- [What you need to do]: Only the text is wanted; write out each record below exactly and exclude all pictures.
____ Material supplied
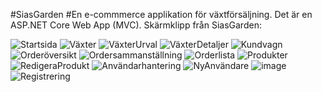 #SiasGarden
#En e-commmerce applikation för växtförsäljning.
Det är en ASP.NET Core Web App (MVC).
Skärmklipp från SiasGarden:

![Startsida](https://github.com/karinastrand/SiasGarden/assets/150491879/920b4137-361c-4180-b9ac-e51aa86b7858)
![Växter](https://github.com/karinastrand/SiasGarden/assets/150491879/48c01767-ace4-4582-a84e-fdb2cfa55c99)
![VäxterUrval](https://github.com/karinastrand/SiasGarden/assets/150491879/9cfe95f2-6940-42e0-8dfa-db4195eea31c)
![VäxterDetaljer](https://github.com/karinastrand/SiasGarden/assets/150491879/fa096e6d-44bf-4ebb-8861-2a348d4c42c6)
![Kundvagn](https://github.com/karinastrand/SiasGarden/assets/150491879/83cc8637-70a8-4fb9-832a-3be56ec06bb3)
![Orderöversikt](https://github.com/karinastrand/SiasGarden/assets/150491879/122d0a0e-b6d3-4700-a90b-ac488af77a4b)
![Ordersammanställning](https://github.com/karinastrand/SiasGarden/assets/150491879/b85c5d85-167a-4b6f-a935-e7a5915ddfb1)
![Orderlista](https://github.com/karinastrand/SiasGarden/assets/150491879/21492e8b-4220-4da0-9a3d-875e30edbd5a)
![Produkter](https://github.com/karinastrand/SiasGarden/assets/150491879/9f26f695-6120-421a-8990-3a144c47e738)
![RedigeraProdukt](https://github.com/karinastrand/SiasGarden/assets/150491879/b57a795a-8b7a-4f66-a570-c7cf957ebbbf)
![Användarhantering](https://github.com/karinastrand/SiasGarden/assets/150491879/076dd905-3bfa-4bfe-b770-58f735e2281e)
![NyAnvändare](https://github.com/karinastrand/SiasGarden/assets/150491879/4fabbdaf-42ff-4a36-9dbb-9af150bb0976)
![image](https://github.com/karinastrand/SiasGarden/assets/150491879/3e0efa94-7d82-426b-96bd-8212b34dc9e4)
![Registrering](https://github.com/karinastrand/SiasGarden/assets/150491879/d9b6de8f-0e0d-4855-b352-935fb9200926)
________
- [Answer area]:
 #SiasGarden
#En e-commmerce applikation för växtförsäljning.
Det är en ASP.NET Core Web App (MVC).
Skärmklipp från SiasGarden:

![Startsida](https://github.com/karinastrand/SiasGarden/assets/150491879/920b4137-361c-4180-b9ac-e51aa86b7858)
![Växter](https://github.com/karinastrand/SiasGarden/assets/150491879/48c01767-ace4-4582-a84e-fdb2cfa55c99)
![VäxterUrval](https://github.com/karinastrand/SiasGarden/assets/150491879/9cfe95f2-6940-42e0-8dfa-db4195eea31c)
![VäxterDetaljer](https://github.com/karinastrand/SiasGarden/assets/150491879/fa096e6d-44bf-4ebb-8861-2a348d4c42c6)
![Kundvagn](https://github.com/karinastrand/SiasGarden/assets/150491879/83cc8637-70a8-4fb9-832a-3be56ec06bb3)
![Orderöversikt](https://github.com/karinastrand/SiasGarden/assets/150491879/122d0a0e-b6d3-4700-a90b-ac488af77a4b)
![Ordersammanställning](https://github.com/karinastrand/SiasGarden/assets/150491879/b85c5d85-167a-4b6f-a935-e7a5915ddfb1)
![Orderlista](https://github.com/karinastrand/SiasGarden/assets/150491879/21492e8b-4220-4da0-9a3d-875e30edbd5a)
![Produkter](https://github.com/karinastrand/SiasGarden/assets/150491879/9f26f695-6120-421a-8990-3a144c47e738)
![RedigeraProdukt](https://github.com/karinastrand/SiasGarden/assets/150491879/b57a795a-8b7a-4f66-a570-c7cf957ebbbf)
![Användarhantering](https://github.com/karinastrand/SiasGarden/assets/150491879/076dd905-3bfa-4bfe-b770-58f735e2281e)
![NyAnvändare](https://github.com/karinastrand/SiasGarden/assets/150491879/4fabbdaf-42ff-4a36-9dbb-9af150bb0976)
![image](https://github.com/karinastrand/SiasGarden/assets/150491879/3e0efa94-7d82-426b-96bd-8212b34dc9e4)
![Registrering](https://github.com/karinastrand/SiasGarden/assets/150491879/d9b6de8f-0e0d-4855-b352-935fb9200926)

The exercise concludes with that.